Exercise prompt — Among the entries below, take the line with "1. Select **OK**" and the line with "4. ¿Qué oportunidades", and output them and every line between them exactly, with nothing else.

-------

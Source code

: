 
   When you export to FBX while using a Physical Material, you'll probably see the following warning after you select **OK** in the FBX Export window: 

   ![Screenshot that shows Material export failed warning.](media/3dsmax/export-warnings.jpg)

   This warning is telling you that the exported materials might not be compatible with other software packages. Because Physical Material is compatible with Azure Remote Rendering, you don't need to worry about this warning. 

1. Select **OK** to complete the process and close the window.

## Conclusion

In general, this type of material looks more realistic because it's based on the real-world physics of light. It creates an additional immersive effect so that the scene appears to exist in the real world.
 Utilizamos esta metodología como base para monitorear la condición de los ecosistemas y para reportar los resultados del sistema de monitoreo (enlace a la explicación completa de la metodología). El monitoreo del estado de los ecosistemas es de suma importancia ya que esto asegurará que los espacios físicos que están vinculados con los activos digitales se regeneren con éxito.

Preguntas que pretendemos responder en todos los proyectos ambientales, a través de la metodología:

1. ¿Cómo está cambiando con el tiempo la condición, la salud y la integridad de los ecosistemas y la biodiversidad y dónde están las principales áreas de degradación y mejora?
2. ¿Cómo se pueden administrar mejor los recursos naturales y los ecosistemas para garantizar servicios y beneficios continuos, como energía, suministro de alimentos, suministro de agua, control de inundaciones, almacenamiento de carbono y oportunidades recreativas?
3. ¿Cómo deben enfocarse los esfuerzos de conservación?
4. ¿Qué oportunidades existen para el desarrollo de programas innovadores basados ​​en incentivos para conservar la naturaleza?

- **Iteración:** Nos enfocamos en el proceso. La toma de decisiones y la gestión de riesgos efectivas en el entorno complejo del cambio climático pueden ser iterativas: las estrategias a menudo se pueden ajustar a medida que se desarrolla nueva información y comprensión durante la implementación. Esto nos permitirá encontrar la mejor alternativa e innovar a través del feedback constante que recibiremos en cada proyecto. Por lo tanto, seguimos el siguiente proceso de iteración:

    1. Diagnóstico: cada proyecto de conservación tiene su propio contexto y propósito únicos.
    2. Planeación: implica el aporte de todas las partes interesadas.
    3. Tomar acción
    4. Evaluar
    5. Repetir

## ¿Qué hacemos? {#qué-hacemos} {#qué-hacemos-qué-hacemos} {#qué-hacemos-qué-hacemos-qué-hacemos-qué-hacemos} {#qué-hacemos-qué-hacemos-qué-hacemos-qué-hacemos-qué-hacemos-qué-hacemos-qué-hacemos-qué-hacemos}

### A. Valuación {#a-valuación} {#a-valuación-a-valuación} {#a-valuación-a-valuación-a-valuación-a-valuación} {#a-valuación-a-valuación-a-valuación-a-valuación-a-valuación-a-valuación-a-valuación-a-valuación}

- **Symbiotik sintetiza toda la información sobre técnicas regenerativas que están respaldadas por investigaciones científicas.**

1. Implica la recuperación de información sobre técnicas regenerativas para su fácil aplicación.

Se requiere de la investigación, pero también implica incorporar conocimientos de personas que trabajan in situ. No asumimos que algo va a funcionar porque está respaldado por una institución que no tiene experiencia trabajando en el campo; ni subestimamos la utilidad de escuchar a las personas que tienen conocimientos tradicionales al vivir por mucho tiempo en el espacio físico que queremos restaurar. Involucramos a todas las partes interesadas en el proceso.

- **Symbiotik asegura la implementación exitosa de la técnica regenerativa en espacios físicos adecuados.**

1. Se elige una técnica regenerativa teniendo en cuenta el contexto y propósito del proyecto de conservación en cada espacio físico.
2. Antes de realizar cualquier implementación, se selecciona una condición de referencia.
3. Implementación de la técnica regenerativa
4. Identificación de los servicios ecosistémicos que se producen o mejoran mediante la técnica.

-------

Result of the exercise —
1. Select **OK** to complete the process and close the window.

## Conclusion

In general, this type of material looks more realistic because it's based on the real-world physics of light. It creates an additional immersive effect so that the scene appears to exist in the real world.
 Utilizamos esta metodología como base para monitorear la condición de los ecosistemas y para reportar los resultados del sistema de monitoreo (enlace a la explicación completa de la metodología). El monitoreo del estado de los ecosistemas es de suma importancia ya que esto asegurará que los espacios físicos que están vinculados con los activos digitales se regeneren con éxito.

Preguntas que pretendemos responder en todos los proyectos ambientales, a través de la metodología:

1. ¿Cómo está cambiando con el tiempo la condición, la salud y la integridad de los ecosistemas y la biodiversidad y dónde están las principales áreas de degradación y mejora?
2. ¿Cómo se pueden administrar mejor los recursos naturales y los ecosistemas para garantizar servicios y beneficios continuos, como energía, suministro de alimentos, suministro de agua, control de inundaciones, almacenamiento de carbono y oportunidades recreativas?
3. ¿Cómo deben enfocarse los esfuerzos de conservación?
4. ¿Qué oportunidades existen para el desarrollo de programas innovadores basados ​​en incentivos para conservar la naturaleza?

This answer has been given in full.